The theorems translated from Metamath reside in the MMI_Complex_ZF, MMI_Complex_ZF_1 and MMI_Complex_ZF_2 theories. The proofs of these theorems are very verbose and for this reason the theories are not shown in the proof document or the FormaMath.org site. This theory file contains some examples of theorems translated from Metamath and formulated in the complex0 context. This serves two purposes: to give an overview of the material covered in the translated theorems and to provide examples of how to take a translated theorem (proven in the MMIsar0 context) and transfer it to the complex0 context. The typical procedure for moving a theorem from MMIsar0 to complex0 is as follows: First we define certain aliases that map names defined in the complex0 to their corresponding names in the MMIsar0 context. This makes it easy to copy and paste the statement of the theorem as displayed with ProofGeneral. Then we run the Isabelle from ProofGeneral up to the theorem we want to move. When the theorem is verified ProofGeneral displays the statement in the raw set theory notation, stripped from any notation defined in the MMIsar0 locale. This is what we copy to the proof in the complex0 locale. After that we just can write "then have ?thesis by simp" and the simplifier translates the raw set theory notation to the one used in complex0.

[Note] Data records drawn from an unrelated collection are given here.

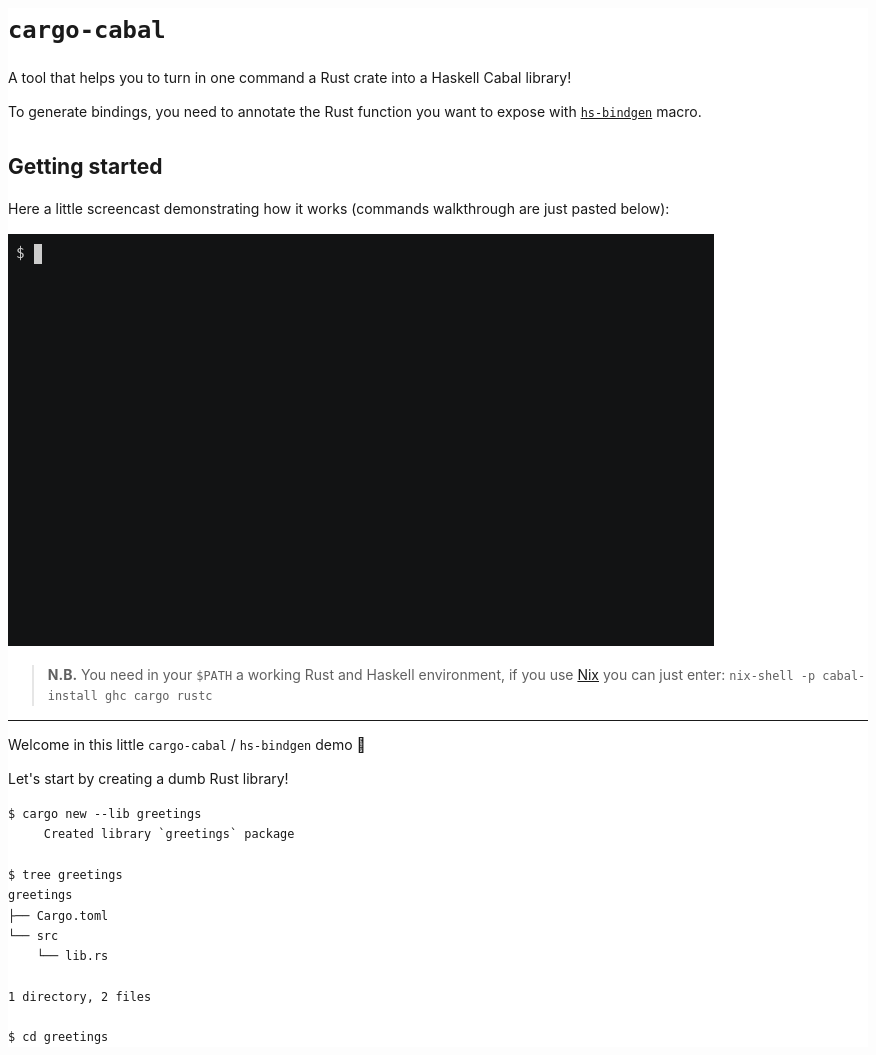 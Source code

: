 

# `cargo-cabal`

A tool that helps you to turn in one command a Rust crate into a Haskell
Cabal library!

To generate bindings, you need to annotate the Rust function you want to
expose with [`hs-bindgen`](https://github.com/yvan-sraka/hs-bindgen) macro.

## Getting started

Here a little screencast demonstrating how it works (commands walkthrough
are just pasted below):

![asciinema](extra/cargo-cabal-opt.gif)

> **N.B.** You need in your `$PATH` a working Rust and Haskell environment,
> if you use [Nix](https://nixos.org) you can just enter:
> `nix-shell -p cabal-install ghc cargo rustc`

---

Welcome in this little `cargo-cabal` / `hs-bindgen` demo 🙂

Let's start by creating a dumb Rust library!

```text
$ cargo new --lib greetings
     Created library `greetings` package

$ tree greetings
greetings
├── Cargo.toml
└── src
    └── lib.rs

1 directory, 2 files

$ cd greetings
```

### Extended reals and order

In this sectin we import a couple of theorems about the extended real line and the linear order on it.

Metamath uses the set of real numbers extended with $$+\infty$$ and $$-\infty$$. The $$+\infty$$ and $$-\infty$$ symbols are defined quite arbitrarily as $$\mathbb{C}$$ and $$\mathbb{\{ C\} }$$, respectively. The next lemma that corresponds to Metamath's renfdisj states that $$+\infty$$ and $$-\infty$$ are not elements of $$\mathbb{R}$$.

lemma (in complex0) renfdisj:

shows $$\mathbb{R} \cap \{+\infty ,-\infty \} = 0$$proof
let $$real = \mathbb{R}$$
let $$complex = \mathbb{C}$$
let $$one = 1$$
let $$zero = 0$$
let $$iunit = \imath$$
let $$caddset = \text{CplxAdd}(R,A)$$
let $$cmulset = \text{CplxMul}(R,A,M)$$
let $$lessrrel = \text{StrictVersion}( \text{CplxROrder}(R,A,r))$$
have $$MMIsar0$$ $$(real, complex, one, zero, iunit, caddset, cmulset, lessrrel)$$ using MMIsar_valid
then have $$real \cap \{complex, \{complex\}\} = 0$$ by (rule MMIsar0.MMI_renfdisj )
thus $$\mathbb{R} \cap \{+\infty ,-\infty \} = 0$$
qed

The order relation used most often in Metamath is defined on the set of complex reals extended with $$+\infty$$ and $$-\infty$$. The next lemma allows to use Metamath's xrltso that states that the $$\lt$$ relations is a strict linear order on the extended set.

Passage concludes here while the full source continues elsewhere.